You already know from rotational kinematics how to describe rotation — angular velocity, angular acceleration, and so on. But what *causes* angular acceleration? Just as a net force causes linear acceleration (F = ma), a net torque causes angular acceleration. Torque is the rotational analog of force.
The core formula is τ = rF sinθ, where r is the distance from the pivot to the point where the force is applied, F is the force magnitude, and θ is the angle between the force vector and the lever arm. The key quantity is the moment arm — the perpendicular distance from the pivot to the *line of action* of the force. If you extend the force vector infinitely in both directions, the moment arm is the shortest distance from the pivot to that line. Mathematically this is just r sinθ, so τ = F × (moment arm).

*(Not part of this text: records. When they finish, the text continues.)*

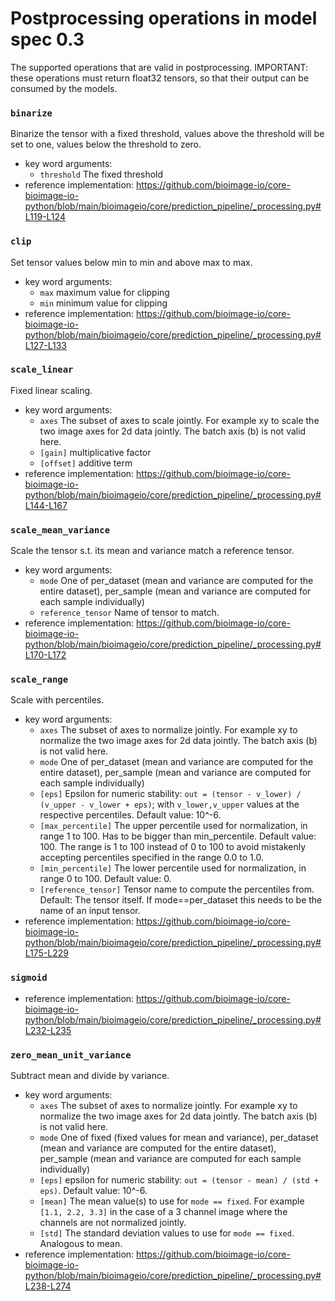 # Postprocessing operations in model spec 0.3
The supported operations that are valid in postprocessing. IMPORTANT: these operations must return float32 tensors, so that their output can be consumed by the models.
### `binarize`
Binarize the tensor with a fixed threshold, values above the threshold will be set to one, values below the threshold to zero.
- key word arguments:
  - `threshold` The fixed threshold
- reference implementation: https://github.com/bioimage-io/core-bioimage-io-python/blob/main/bioimageio/core/prediction_pipeline/_processing.py#L119-L124
### `clip`
Set tensor values below min to min and above max to max.
- key word arguments:
  - `max` maximum value for clipping
  - `min` minimum value for clipping
- reference implementation: https://github.com/bioimage-io/core-bioimage-io-python/blob/main/bioimageio/core/prediction_pipeline/_processing.py#L127-L133
### `scale_linear`
Fixed linear scaling.
- key word arguments:
  - `axes` The subset of axes to scale jointly. For example xy to scale the two image axes for 2d data jointly. The batch axis (b) is not valid here.
  - `[gain]` multiplicative factor
  - `[offset]` additive term
- reference implementation: https://github.com/bioimage-io/core-bioimage-io-python/blob/main/bioimageio/core/prediction_pipeline/_processing.py#L144-L167
### `scale_mean_variance`
Scale the tensor s.t. its mean and variance match a reference tensor.
- key word arguments:
  - `mode` One of per_dataset (mean and variance are computed for the entire dataset), per_sample (mean and variance are computed for each sample individually)
  - `reference_tensor` Name of tensor to match.
- reference implementation: https://github.com/bioimage-io/core-bioimage-io-python/blob/main/bioimageio/core/prediction_pipeline/_processing.py#L170-L172
### `scale_range`
Scale with percentiles.
- key word arguments:
  - `axes` The subset of axes to normalize jointly. For example xy to normalize the two image axes for 2d data jointly. The batch axis (b) is not valid here.
  - `mode` One of per_dataset (mean and variance are computed for the entire dataset), per_sample (mean and variance are computed for each sample individually)
  - `[eps]` Epsilon for numeric stability: `out = (tensor - v_lower) / (v_upper - v_lower + eps)`; with `v_lower,v_upper` values at the respective percentiles. Default value: 10^-6.
  - `[max_percentile]` The upper percentile used for normalization, in range 1 to 100. Has to be bigger than min_percentile. Default value: 100. The range is 1 to 100 instead of 0 to 100 to avoid mistakenly accepting percentiles specified in the range 0.0 to 1.0.
  - `[min_percentile]` The lower percentile used for normalization, in range 0 to 100. Default value: 0.
  - `[reference_tensor]` Tensor name to compute the percentiles from. Default: The tensor itself. If mode==per_dataset this needs to be the name of an input tensor.
- reference implementation: https://github.com/bioimage-io/core-bioimage-io-python/blob/main/bioimageio/core/prediction_pipeline/_processing.py#L175-L229
### `sigmoid`

- reference implementation: https://github.com/bioimage-io/core-bioimage-io-python/blob/main/bioimageio/core/prediction_pipeline/_processing.py#L232-L235
### `zero_mean_unit_variance`
Subtract mean and divide by variance.
- key word arguments:
  - `axes` The subset of axes to normalize jointly. For example xy to normalize the two image axes for 2d data jointly. The batch axis (b) is not valid here.
  - `mode` One of fixed (fixed values for mean and variance), per_dataset (mean and variance are computed for the entire dataset), per_sample (mean and variance are computed for each sample individually)
  - `[eps]` epsilon for numeric stability: `out = (tensor - mean) / (std + eps)`. Default value: 10^-6.
  - `[mean]` The mean value(s) to use for `mode == fixed`. For example `[1.1, 2.2, 3.3]` in the case of a 3 channel image where the channels are not normalized jointly.
  - `[std]` The standard deviation values to use for `mode == fixed`. Analogous to mean.
- reference implementation: https://github.com/bioimage-io/core-bioimage-io-python/blob/main/bioimageio/core/prediction_pipeline/_processing.py#L238-L274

This geometry explains two important things. First, applying a force perpendicular to the lever (θ = 90°) produces the maximum torque — all of the force contributes to rotation. A force applied along the lever (θ = 0° or 180°) produces zero torque — it just pushes toward or away from the pivot. Second, the farther from the pivot you apply the force, the greater the torque. This is why door handles are placed at the edge of the door, not near the hinges, and why a longer wrench makes it easier to loosen a bolt.
For sign convention, counter-clockwise torques are typically positive and clockwise are negative. In static equilibrium problems (where nothing rotates), you need both ΣF = 0 (no net linear force) and Στ = 0 (no net torque). This second condition is what lets you solve for unknown forces in structures like beams, bridges, and seesaws.
One critical pitfall: torque is always defined relative to a chosen pivot. The same force can produce a large torque about one axis and zero torque about another. In a problem, always state which pivot you're using before computing. Often you can choose the pivot strategically — placing it at the location of an unknown force eliminates that force from the torque equation, simplifying the algebra.